Hovering is actually an element of vertical flight. Assuming a no-wind condition, the tip-path plane of the blades will remain horizontal. If the angle of attack of the blades is increased while their velocity remains constant, additional vertical thrust is obtained. Thus, by upsetting the vertical balance of forces, helicopters can climb or descend vertically.

Airflow during hovering

At a hover, the rotor tip vortex (air swirl at the tip of the rotor blades) reduces the effectiveness of the outer blade portions. Also, the vortexes of the preceding blade severely affect the lift of the following blades. If the vortex made by one passing blade remains a vicious swirl for some number of seconds, then two blades operating at 350 RPM create 700 longlasting vortex patterns per minute. This continuous creation of new vortexes and ingestion of existing vortexes is a primary cause of high power requirements for hovering.

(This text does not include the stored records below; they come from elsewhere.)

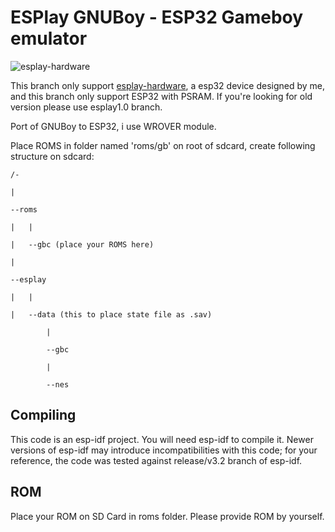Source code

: # ESPlay GNUBoy - ESP32 Gameboy emulator 

![esplay-hardware](https://github.com/pebri86/esplay-nes/blob/master/hardware/rsz_1rsz_img_20190131_153830.jpg)

This branch only support [esplay-hardware], a esp32 device designed by me, and this branch only support ESP32 with PSRAM. If you're looking for old version please use esplay1.0 branch.

[esplay-hardware]: https://github.com/pebri86/esplay-hardware

Port of GNUBoy to ESP32, i use WROVER module.

Place ROMS in folder named 'roms/gb' on root of sdcard, create following structure on sdcard:

	/-

	|

 	--roms 
	
	|	|
		
	|	--gbc (place your ROMS here)
	
 	|

 	--esplay

   	|	|

   	|	--data (this to place state file as .sav)

			|
		
			--gbc
		
			|
		
			--nes

Compiling
---------

This code is an esp-idf project. You will need esp-idf to compile it. Newer versions of esp-idf may introduce incompatibilities with this code;
for your reference, the code was tested against release/v3.2 branch of esp-idf.

ROM
--- 
Place your ROM on SD Card in roms folder. Please provide ROM by yourself.


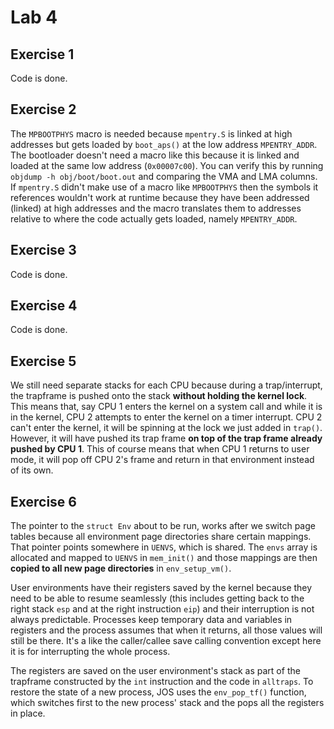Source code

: # Lab 4

## Exercise 1

Code is done.

## Exercise 2

The `MPBOOTPHYS` macro is needed because `mpentry.S` is linked at high addresses but gets loaded by `boot_aps()` at the low address `MPENTRY_ADDR`. The bootloader doesn't need a macro like this because it is linked and loaded at the same low address (`0x00007c00`). You can verify this by running `objdump -h obj/boot/boot.out` and comparing the VMA and LMA columns. If `mpentry.S` didn't make use of a macro like `MPBOOTPHYS` then the symbols it references wouldn't work at runtime because they have been addressed (linked) at high addresses and the macro translates them to addresses relative to where the code actually gets loaded, namely `MPENTRY_ADDR`.

## Exercise 3

Code is done.

## Exercise 4

Code is done.

## Exercise 5

We still need separate stacks for each CPU because during a trap/interrupt, the trapframe is pushed onto the stack **without holding the kernel lock**. This means that, say CPU 1 enters the kernel on a system call and while it is in the kernel, CPU 2 attempts to enter the kernel on a timer interrupt. CPU 2 can't enter the kernel, it will be spinning at the lock we just added in `trap()`. However, it will have pushed its trap frame **on top of the trap frame already pushed by CPU 1**. This of course means that when CPU 1 returns to user mode, it will pop off CPU 2's frame and return in that environment instead of its own.

## Exercise 6

The pointer to the `struct Env` about to be run, works after we switch page tables because all environment page directories share certain mappings. That pointer points somewhere in `UENVS`, which is shared. The `envs` array is allocated and mapped to `UENVS` in `mem_init()` and those mappings are then **copied to all new page directories** in `env_setup_vm()`.

User environments have their registers saved by the kernel because they need to be able to resume seamlessly (this includes getting back to the right stack `esp` and at the right instruction `eip`) and their interruption is not always predictable. Processes keep temporary data and variables in registers and the process assumes that when it returns, all those values will still be there. It's a like the caller/callee save calling convention except here it is for interrupting the whole process.

The registers are saved on the user environment's stack as part of the trapframe constructed by the `int` instruction and the code in `alltraps`. To restore the state of a new process, JOS uses the `env_pop_tf()` function, which switches first to the new process' stack and the pops all the registers in place.
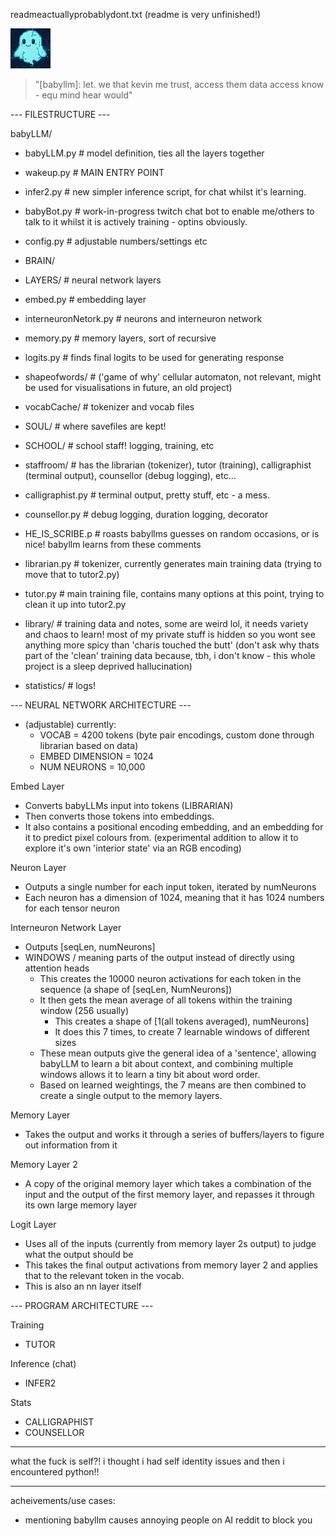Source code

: readmeactuallyprobablydont.txt (readme is very unfinished!)

![babyllm](BRAIN/babyllm3.gif)
> "\[babyllm\]: let. we that kevin me trust, access them data access know - equ mind hear would"

--- FILESTRUCTURE ---

babyLLM/
 - babyLLM.py               # model definition, ties all the layers together
 - wakeup.py                # MAIN ENTRY POINT
 - infer2.py                # new simpler inference script, for chat whilst it's learning.
 - babyBot.py               # work-in-progress twitch chat bot to enable me/others to talk to it whilst it is actively training - optins obviously.
 - config.py                # adjustable numbers/settings etc

 - BRAIN/
  - LAYERS/                 # neural network layers
   - embed.py               # embedding layer
   - interneuronNetork.py   # neurons and interneuron network
   - memory.py              # memory layers, sort of recursive
   - logits.py              # finds final logits to be used for generating response
  - shapeofwords/           # ('game of why' cellular automaton, not relevant, might be used for visualisations in future, an old project)
  - vocabCache/             # tokenizer and vocab files
  - SOUL/                   # where savefiles are kept!

 - SCHOOL/                  # school staff! logging, training, etc
  - staffroom/              # has the librarian (tokenizer), tutor (training), calligraphist (terminal output), counsellor (debug logging), etc...
   - calligraphist.py       # terminal output, pretty stuff, etc - a mess.
   - counsellor.py          # debug logging, duration logging, decorator
   - HE_IS_SCRIBE.p         # roasts babyllms guesses on random occasions, or is nice! babyllm learns from these comments
   - librarian.py           # tokenizer, currently generates main training data (trying to move that to tutor2.py)
   - tutor.py               # main training file, contains many options at this point, trying to clean it up into tutor2.py
  - library/                # training data and notes, some are weird lol, it needs variety and chaos to learn! most of my private stuff is hidden so you wont see anything more spicy than 'charis touched the butt' (don't ask why thats part of the 'clean' training data because, tbh, i don't know - this whole project is a sleep deprived hallucination)
  - statistics/             # logs!


--- NEURAL NETWORK ARCHITECTURE ---

- (adjustable) currently:
    - VOCAB = 4200 tokens (byte pair encodings, custom done through librarian based on data)
    - EMBED DIMENSION = 1024
    - NUM NEURONS = 10,000

Embed Layer
- Converts babyLLMs input into tokens (LIBRARIAN)
- Then converts those tokens into embeddings.
- It also contains a positional encoding embedding, and an embedding for it to predict pixel colours from. (experimental addition to allow it to explore it's own 'interior state' via an RGB encoding)

Neuron Layer
- Outputs a single number for each input token, iterated by numNeurons
- Each neuron has a dimension of 1024, meaning that it has 1024 numbers for each tensor neuron

Interneuron Network Layer
- Outputs [seqLen, numNeurons]
- WINDOWS / meaning parts of the output instead of directly using attention heads
    - This creates the 10000 neuron activations for each token in the sequence (a shape of [seqLen, NumNeurons])
    - It then gets the mean average of all tokens within the training window (256 usually)
        - This creates a shape of [1(all tokens averaged), numNeurons]
        - It does this 7 times, to create 7 learnable windows of different sizes
    - These mean outputs give the general idea of a 'sentence', allowing babyLLM to learn a bit about context, and combining multiple windows allows it to learn a tiny bit about word order.
    - Based on learned weightings, the 7 means are then combined to create a single output to the memory layers.
        
Memory Layer
- Takes the output and works it through a series of buffers/layers to figure out information from it

Memory Layer 2
- A copy of the original memory layer which takes a combination of the input and the output of the first memory layer, and repasses it through its own large memory layer

Logit Layer
- Uses all of the inputs (currently from memory layer 2s output) to judge what the output should be
- This takes the final output activations from memory layer 2 and applies that to the relevant token in the vocab.
- This is also an nn layer itself

--- PROGRAM ARCHITECTURE ---

Training
- TUTOR

Inference (chat)
- INFER2

Stats
- CALLIGRAPHIST
- COUNSELLOR

---

what the fuck is self?! i thought i had self identity issues and then i encountered python!!

---

acheivements/use cases: 
- mentioning babyllm causes annoying people on AI reddit to block you


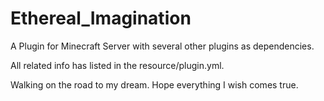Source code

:# Ethereal_Imagination

A Plugin for Minecraft Server with several other plugins as dependencies.

All related info has listed in the resource/plugin.yml.


Walking on the road to my dream.
Hope everything I wish comes true.
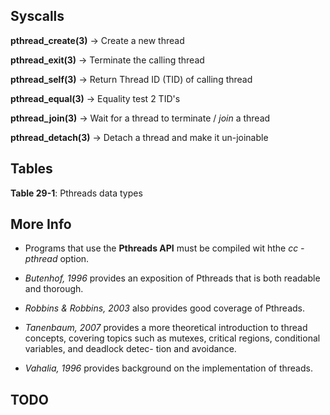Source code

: ## Syscalls

**pthread_create(3)** -> Create a new thread

**pthread_exit(3)** -> Terminate the calling thread

**pthread_self(3)** -> Return Thread ID (TID) of calling thread

**pthread_equal(3)** -> Equality test 2 TID's

**pthread_join(3)** -> Wait for a thread to terminate / *join* a thread

**pthread_detach(3)** -> Detach a thread and make it un-joinable

## Tables

**Table 29-1**: Pthreads data types

## More Info

- Programs that use the **Pthreads API** must be compiled wit hthe *cc -pthread* option.

- *Butenhof, 1996* provides an exposition of Pthreads that is both readable and thorough.

- *Robbins & Robbins, 2003* also provides good coverage of Pthreads.

- *Tanenbaum, 2007* provides a more theoretical introduction to thread concepts, covering
topics such as mutexes, critical regions, conditional variables, and deadlock detec-
tion and avoidance.

- *Vahalia, 1996* provides background on the implementation of threads.

## TODO
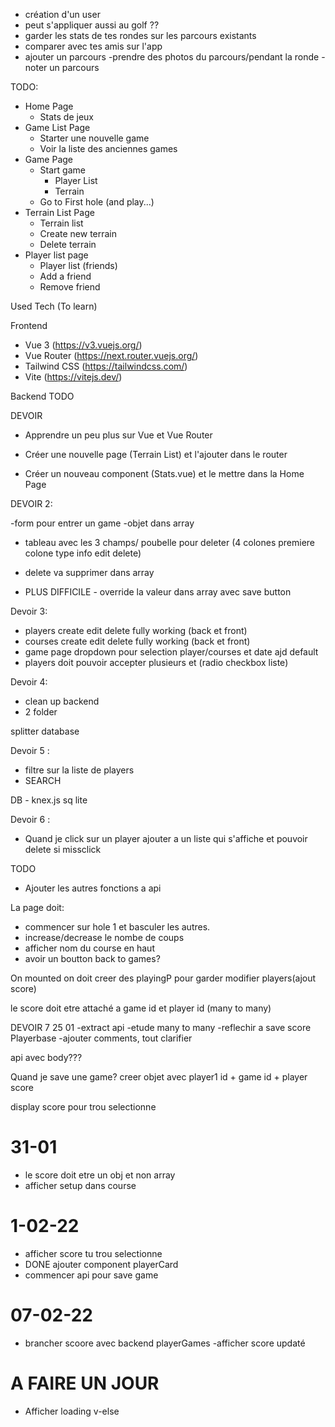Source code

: - création d'un user
- peut s'appliquer aussi au golf ??
- garder les stats de tes rondes sur les parcours existants
- comparer avec tes amis sur l'app
- ajouter un parcours
  -prendre des photos du parcours/pendant la ronde
  -noter un parcours

TODO:

- Home Page
  - Stats de jeux
- Game List Page
  - Starter une nouvelle game
  - Voir la liste des anciennes games
- Game Page
  - Start game
    - Player List
    - Terrain
  - Go to First hole (and play...)
- Terrain List Page
  - Terrain list
  - Create new terrain
  - Delete terrain
- Player list page
  - Player list (friends)
  - Add a friend
  - Remove friend

Used Tech (To learn)

Frontend

- Vue 3 (https://v3.vuejs.org/)
- Vue Router (https://next.router.vuejs.org/)
- Tailwind CSS (https://tailwindcss.com/)
- Vite (https://vitejs.dev/)

Backend
TODO

DEVOIR

- Apprendre un peu plus sur Vue et Vue Router

- Créer une nouvelle page (Terrain List) et l'ajouter dans le router

- Créer un nouveau component (Stats.vue) et le mettre dans la Home Page

DEVOIR 2:

-form pour entrer un game
-objet dans array

- tableau avec les 3 champs/ poubelle pour deleter (4 colones premiere colone type info edit delete)

- delete va supprimer dans array

- PLUS DIFFICILE - override la valeur dans array avec save button

Devoir 3:

- players create edit delete fully working (back et front)
- courses create edit delete fully working (back et front)
- game page dropdown pour selection player/courses et date ajd default
- players doit pouvoir accepter plusieurs et (radio checkbox liste)

Devoir 4:

- clean up backend
- 2 folder

splitter database

Devoir 5 :

- filtre sur la liste de players
- SEARCH

DB - knex.js
sq lite

Devoir 6 :

- Quand je click sur un player ajouter a un liste qui s'affiche et pouvoir delete si missclick

TODO

- Ajouter les autres fonctions a api

La page doit:

- commencer sur hole 1 et basculer les autres.
- increase/decrease le nombe de coups
- afficher nom du course en haut
- avoir un boutton back to games?

On mounted on doit creer des playingP pour garder modifier players(ajout score)

le score doit etre attaché a game id et player id (many to many)

DEVOIR 7 25 01
-extract api
-etude many to many
-reflechir a save score Playerbase
-ajouter comments, tout clarifier

api avec body???

Quand je save une game?
creer objet avec
player1 id + game id + player score

display score pour trou selectionne

# 31-01

- le score doit etre un obj et non array
- afficher setup dans course

# 1-02-22

- afficher score tu trou selectionne
- DONE ajouter component playerCard
- commencer api pour save game

# 07-02-22

- brancher scoore avec backend playerGames
  -afficher score updaté

# A FAIRE UN JOUR

- Afficher loading v-else
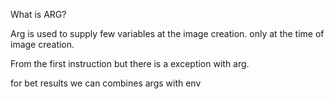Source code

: What is ARG?

Arg is used to supply few variables at the image creation.
only at the time of image creation.

From the first instruction but there is a exception with arg.

for bet results we can combines args with env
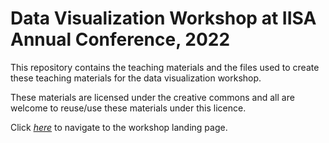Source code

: # Data Visualization Workshop at IISA Annual Conference, 2022

This repository contains the teaching materials and the files used to create these teaching materials for the data visualization workshop.

These materials are licensed under the creative commons and all are welcome to reuse/use these materials under this licence.

Click _[here](https://ayushbipinpatel.github.io/iisa-2022-viz-workshop/)_ to navigate to the workshop landing page.
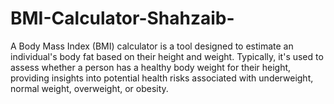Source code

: # BMI-Calculator-Shahzaib-
A Body Mass Index (BMI) calculator is a tool designed to estimate an individual's body fat based on their height and weight. Typically, it's used to assess whether a person has a healthy body weight for their height, providing insights into potential health risks associated with underweight, normal weight, overweight, or obesity.
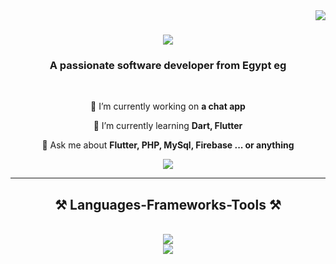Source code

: <img align="right" src="https://visitor-badge.laobi.icu/badge?page_id=AtefMMO.AtefMMO" />

<h1 align="center">
    <img src="https://readme-typing-svg.herokuapp.com/?font=Righteous&size=35&center=true&vCenter=true&width=500&height=70&duration=4000&lines=Hi+There!+👋;+I'm+Mohamed+Atef!;" />
</h1>

<h3 align="center">A passionate software developer from Egypt eg</h3>

<br/>

<div align="center">
 
 🔭 I’m currently working on **a chat app**
 
 🌱 I’m currently learning **Dart, Flutter**

💬 Ask me about **Flutter, PHP, MySql, Firebase ... or anything**


 </div>
 
<div align="center"> 
  <!--  <a href="mailto:mohamedatefimb@gmail.com">
    <img src="https://img.shields.io/badge/Gmail-333333?style=for-the-badge&logo=gmail&logoColor=red" />
  </a>-->
  <a href="https://www.linkedin.com/in/mohamed-atef-796a8b1b8/" target="_blank">
    <img src="https://img.shields.io/badge/LinkedIn-0077B5?style=for-the-badge&logo=linkedin&logoColor=white" target="_blank" />
  </a>
 <!-- <a href="https://salesp07.github.io" target="_blank">
     <img src="https://img.shields.io/badge/Portfolio-FF5722?style=for-the-badge&logo=todoist&logoColor=white" target="_blank" /> <!-- sqlite, safari, google-chrome are other good icon options 
  </a> -->
</div>

 <hr/>
 
<h2 align="center">⚒️ Languages-Frameworks-Tools ⚒️</h2>
<br/>
<div align="center">
    <img src="https://skillicons.dev/icons?i=dart,flutter,cpp,java,git,github,figma" /><br>
    <img src="https://skillicons.dev/icons?i=mysql,php,firebase,sqlite,postman,androidstudio,vscode" />
</div>

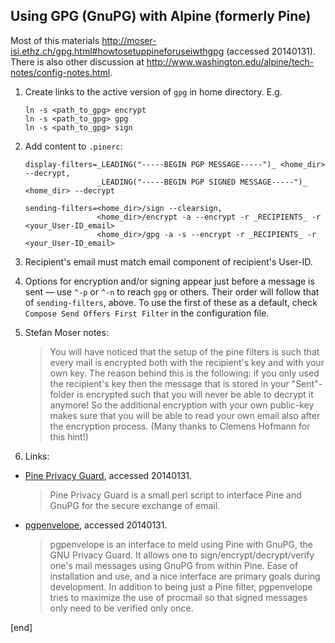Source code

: ## Using GPG (GnuPG) with Alpine (formerly Pine)

Most of this materials http://moser-isi.ethz.ch/gpg.html#howtosetuppineforuseiwthgpg (accessed 20140131). There is also other discussion at http://www.washington.edu/alpine/tech-notes/config-notes.html.

 1. Create links to the active version of `gpg` in home directory. E.g.

        ln -s <path_to_gpg> encrypt
        ln -s <path_to_gpg> gpg
        ln -s <path_to_gpg> sign

 1. Add content to `.pinerc`:

        display-filters=_LEADING("-----BEGIN PGP MESSAGE-----")_ <home_dir> --decrypt,
                        _LEADING("-----BEGIN PGP SIGNED MESSAGE-----")_ <home_dir> --decrypt

        sending-filters=<home_dir>/sign --clearsign,
                        <home_dir>/encrypt -a --encrypt -r _RECIPIENTS_ -r <your_User-ID_email>
                        <home_dir>/gpg -a -s --encrypt -r _RECIPIENTS_ -r <your_User-ID_email>

 1. Recipient's email must match email component of recipient's User-ID. 
 1. Options for encryption and/or signing appear just before a message is sent — use `^-p` or `^-n` to reach `gpg` or others. Their order will follow that of `sending-filters`, above. To use the first of these as a default, check `Compose Send Offers First Filter` in the configuration file. 
 1. Stefan Moser notes:

    > You will have noticed that the setup of the pine filters is such that every mail is encrypted both with the recipient's key and with your own key. The reason behind this is the following: if you only used the recipient's key then the message that is stored in your "Sent"-folder is encrypted such that you will never be able to decrypt it anymore! So the additional encryption with your own public-key makes sure that you will be able to read your own email also after the encryption process. (Many thanks to Clemens Hofmann for this hint!) 

 1. Links:

   * [Pine Privacy Guard](http://quantumlab.net/pine_privacy_guard/), accessed 20140131.

        > Pine Privacy Guard is a small perl script to interface Pine and GnuPG for the secure exchange of email.

   * [pgpenvelope](http://pgpenvelope.sourceforge.net/), accessed 20140131. 

        > pgpenvelope is an interface to meld using Pine with GnuPG, the GNU Privacy Guard. It allows one to sign/encrypt/decrypt/verify one's mail messages using GnuPG from within Pine. Ease of installation and use, and a nice interface are primary goals during development. In addition to being just a Pine filter, pgpenvelope tries to maximize the use of procmail so that signed messages only need to be verified only once. 

[end]
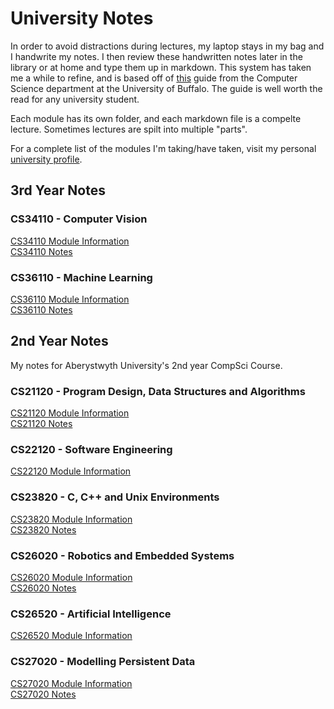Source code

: # University Notes

In order to avoid distractions during lectures, my laptop stays in my bag and I handwrite my notes. I then review these handwritten notes later in the library or at home and type them up in markdown. This system has taken me a while to refine, and is based off of [this](https://www.cse.buffalo.edu//~rapaport/howtostudy.html#takenotesinclass) guide from the Computer Science department at the University of Buffalo. The guide is well worth the read for any university student. 

Each module has its own folder, and each markdown file is a compelte lecture. Sometimes lectures are spilt into multiple "parts".

For a complete list of the modules I'm taking/have taken, visit my personal [university profile](http://users.aber.ac.uk/ela12/).

## 3rd Year Notes 

### CS34110 - Computer Vision
[CS34110 Module Information](https://www.aber.ac.uk/en/modules/deptcurrent/CS34110/AB0/)  
[CS34110 Notes](/CS34110_Computer_Vision)

### CS36110 - Machine Learning
[CS36110 Module Information](https://www.aber.ac.uk/en/modules/deptcurrent/CS36110/AB0/)  
[CS36110 Notes](/CS36110_Machine_Learning)


## 2nd Year Notes
My notes for Aberystwyth University's 2nd year CompSci Course.

### CS21120 - Program Design, Data Structures and Algorithms

[CS21120 Module Information](https://www.aber.ac.uk/en/modules/deptcurrent/CS21120)  
[CS21120 Notes](/CS21120)

### CS22120 - Software Engineering

[CS22120 Module Information](https://www.aber.ac.uk/en/modules/deptcurrent/CS26520/AB0/)

### CS23820 - C, C++ and Unix Environments 

[CS23820 Module Information](https://www.aber.ac.uk/en/modules/deptcurrent/CS23820)  
[CS23820 Notes](/CS23820)

### CS26020 - Robotics and Embedded Systems 

[CS26020 Module Information](https://www.aber.ac.uk/en/modules/deptcurrent/CS26020/AB0/)  
[CS26020 Notes](/CS26020)

### CS26520 - Artificial Intelligence

[CS26520 Module Information](https://www.aber.ac.uk/en/modules/deptcurrent/CS26520/AB0/)

### CS27020 - Modelling Persistent Data

[CS27020 Module Information](https://www.aber.ac.uk/en/modules/deptcurrent/CS27020/)  
[CS27020 Notes](/CS27020)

During hover, the rotor blades move large volumes of air in a downward direction. This pumping process uses lots of horsepower and accelerates the air to relatively high velocities. Air velocity under the helicopter may reach 60 to 100 knots, depending on the size of the rotor and the gross weight of the helicopter. The air flow pattern of a hovering helicopter is illustrated here:

Note how the downwash (induced flow) of air has introduced another element into the relative wind which alters the angle of attack of the airfoil. When there is no induced flow, the relative wind is opposite and parallel to the flightpath of the airfoil. In the hovering case, the downward airflow alters the relative wind and changes the angle of attack so less aerodynamic force is produced. This condition requires the pilot to increase collective pitch to produce enough aerodynamic force to sustain a hover. Although this does increase the lift, it also increases the induced drag, and so total power required is higher.